Diversification Opportunities for Repsol and Acciona
Weak diversification
The 3 months correlation between Repsol and Acciona is 0.36. Overlapping area represents the amount of risk that can be diversified away by holding Repsol and Acciona in the same portfolio, assuming nothing else is changed. The correlation between historical prices or returns on Acciona and Repsol is a relative statistical measure of the degree to which these equity instruments tend to move together. The correlation coefficient measures the extent to which returns on Repsol are associated (or correlated) with Acciona. Values of the correlation coefficient range from -1 to +1, where. The correlation of zero (0) is possible when the price movement of Acciona has no effect on the direction of Repsol i.e., Repsol and Acciona go up and down completely randomly.
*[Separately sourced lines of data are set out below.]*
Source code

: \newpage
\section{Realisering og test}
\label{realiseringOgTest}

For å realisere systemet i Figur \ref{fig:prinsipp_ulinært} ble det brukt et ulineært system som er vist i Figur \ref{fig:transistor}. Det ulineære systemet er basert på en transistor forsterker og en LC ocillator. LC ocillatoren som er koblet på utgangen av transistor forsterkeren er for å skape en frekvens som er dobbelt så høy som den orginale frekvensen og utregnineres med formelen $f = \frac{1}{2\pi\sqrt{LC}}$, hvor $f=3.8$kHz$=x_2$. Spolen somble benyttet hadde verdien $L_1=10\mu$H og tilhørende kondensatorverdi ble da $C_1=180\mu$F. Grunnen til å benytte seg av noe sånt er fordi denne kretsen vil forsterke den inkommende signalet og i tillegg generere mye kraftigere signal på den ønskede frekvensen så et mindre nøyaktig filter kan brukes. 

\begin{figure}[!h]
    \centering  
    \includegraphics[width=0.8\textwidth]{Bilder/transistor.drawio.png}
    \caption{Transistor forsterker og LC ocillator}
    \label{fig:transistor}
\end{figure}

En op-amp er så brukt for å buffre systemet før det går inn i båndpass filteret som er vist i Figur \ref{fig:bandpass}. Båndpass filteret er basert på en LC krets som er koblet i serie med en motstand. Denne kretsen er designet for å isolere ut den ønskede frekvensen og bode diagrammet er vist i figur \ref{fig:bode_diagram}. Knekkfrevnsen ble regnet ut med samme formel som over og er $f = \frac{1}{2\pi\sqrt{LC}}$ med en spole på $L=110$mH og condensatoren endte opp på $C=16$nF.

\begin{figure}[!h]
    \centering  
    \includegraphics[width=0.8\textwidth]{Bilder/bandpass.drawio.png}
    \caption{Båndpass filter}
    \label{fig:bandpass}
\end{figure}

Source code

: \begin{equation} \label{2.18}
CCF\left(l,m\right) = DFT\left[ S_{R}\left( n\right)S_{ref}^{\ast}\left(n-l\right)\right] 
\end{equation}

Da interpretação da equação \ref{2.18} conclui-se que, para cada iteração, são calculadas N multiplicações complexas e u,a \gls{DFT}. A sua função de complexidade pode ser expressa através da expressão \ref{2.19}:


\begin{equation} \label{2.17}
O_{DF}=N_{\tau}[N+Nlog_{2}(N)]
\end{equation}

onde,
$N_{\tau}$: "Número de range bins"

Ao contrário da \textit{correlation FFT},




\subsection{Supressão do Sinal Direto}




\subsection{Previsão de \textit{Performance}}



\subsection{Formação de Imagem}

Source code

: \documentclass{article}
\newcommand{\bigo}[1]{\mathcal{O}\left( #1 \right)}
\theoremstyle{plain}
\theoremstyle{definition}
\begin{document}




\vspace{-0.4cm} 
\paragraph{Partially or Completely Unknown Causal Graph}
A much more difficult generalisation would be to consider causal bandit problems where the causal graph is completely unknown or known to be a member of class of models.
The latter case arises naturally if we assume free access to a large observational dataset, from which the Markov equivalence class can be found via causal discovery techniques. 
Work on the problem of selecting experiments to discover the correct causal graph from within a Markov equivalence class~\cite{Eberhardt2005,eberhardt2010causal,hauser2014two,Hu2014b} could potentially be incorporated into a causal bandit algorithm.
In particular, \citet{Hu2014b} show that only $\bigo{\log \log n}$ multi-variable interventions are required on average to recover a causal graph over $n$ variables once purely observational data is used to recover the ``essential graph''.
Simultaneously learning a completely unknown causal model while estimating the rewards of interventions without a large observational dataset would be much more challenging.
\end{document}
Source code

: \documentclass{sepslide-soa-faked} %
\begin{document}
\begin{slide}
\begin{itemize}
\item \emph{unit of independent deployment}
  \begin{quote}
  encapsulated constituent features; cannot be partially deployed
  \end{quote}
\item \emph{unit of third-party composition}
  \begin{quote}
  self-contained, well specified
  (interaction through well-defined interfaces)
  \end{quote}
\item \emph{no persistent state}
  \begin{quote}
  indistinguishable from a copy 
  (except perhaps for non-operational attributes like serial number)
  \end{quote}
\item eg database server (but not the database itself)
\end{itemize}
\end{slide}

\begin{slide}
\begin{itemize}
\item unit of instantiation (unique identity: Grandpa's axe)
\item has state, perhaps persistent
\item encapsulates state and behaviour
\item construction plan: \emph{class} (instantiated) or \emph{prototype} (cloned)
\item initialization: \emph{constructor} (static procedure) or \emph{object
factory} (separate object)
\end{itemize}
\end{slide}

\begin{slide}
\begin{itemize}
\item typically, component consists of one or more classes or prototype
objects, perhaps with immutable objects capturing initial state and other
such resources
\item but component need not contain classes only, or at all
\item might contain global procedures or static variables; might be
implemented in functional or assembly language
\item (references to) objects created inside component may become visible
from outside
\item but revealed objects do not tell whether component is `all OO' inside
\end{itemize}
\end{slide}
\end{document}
Pair Corralation between Repsol and Acciona
Assuming the 90 days trading horizon Repsol is expected to generate 0.77 times more return on investment than Acciona. However, Repsol is 1.3 times less risky than Acciona. It trades about -0.02 of its potential returns per unit of risk. Acciona is currently generating about -0.03 per unit of risk. If you would invest 1,344 in Repsol on September 14, 2024 and sell it today you would lose (207.00) from holding Repsol or give up 15.4% of portfolio value over 90 days.
Time Period | 3 Months [change] |
Direction | Moves Together |
Strength | Very Weak |
Accuracy | 100.0% |
Values | Daily Returns |
Repsol vs. Acciona
Performance |
Timeline |
Repsol |
Acciona |
Repsol and Acciona Volatility Contrast
Predicted Return Density |
Returns |
Pair Trading with Repsol and Acciona
The main advantage of trading using opposite Repsol and Acciona positions is that it hedges away some unsystematic risk. Because of two separate transactions, even if Repsol position performs unexpectedly, Acciona can make up some of the losses. Pair trading also minimizes risk from directional movements in the market. For example, if an entire industry or sector drops because of unexpected headlines, the short position in Acciona will offset losses from the drop in Acciona's long position.The idea behind Repsol and Acciona pairs trading is to make the combined position market-neutral, meaning the overall market's direction will not affect its win or loss (or potential downside or upside). This can be achieved by designing a pairs trade with two highly correlated stocks or equities that operate in a similar space or sector, making it possible to obtain profits through simple and relatively low-risk investment.Check out your portfolio center.Note that this page's information should be used as a complementary analysis to find the right mix of equity instruments to add to your existing portfolios or create a brand new portfolio. You can also try the Volatility Analysis module to get historical volatility and risk analysis based on latest market data.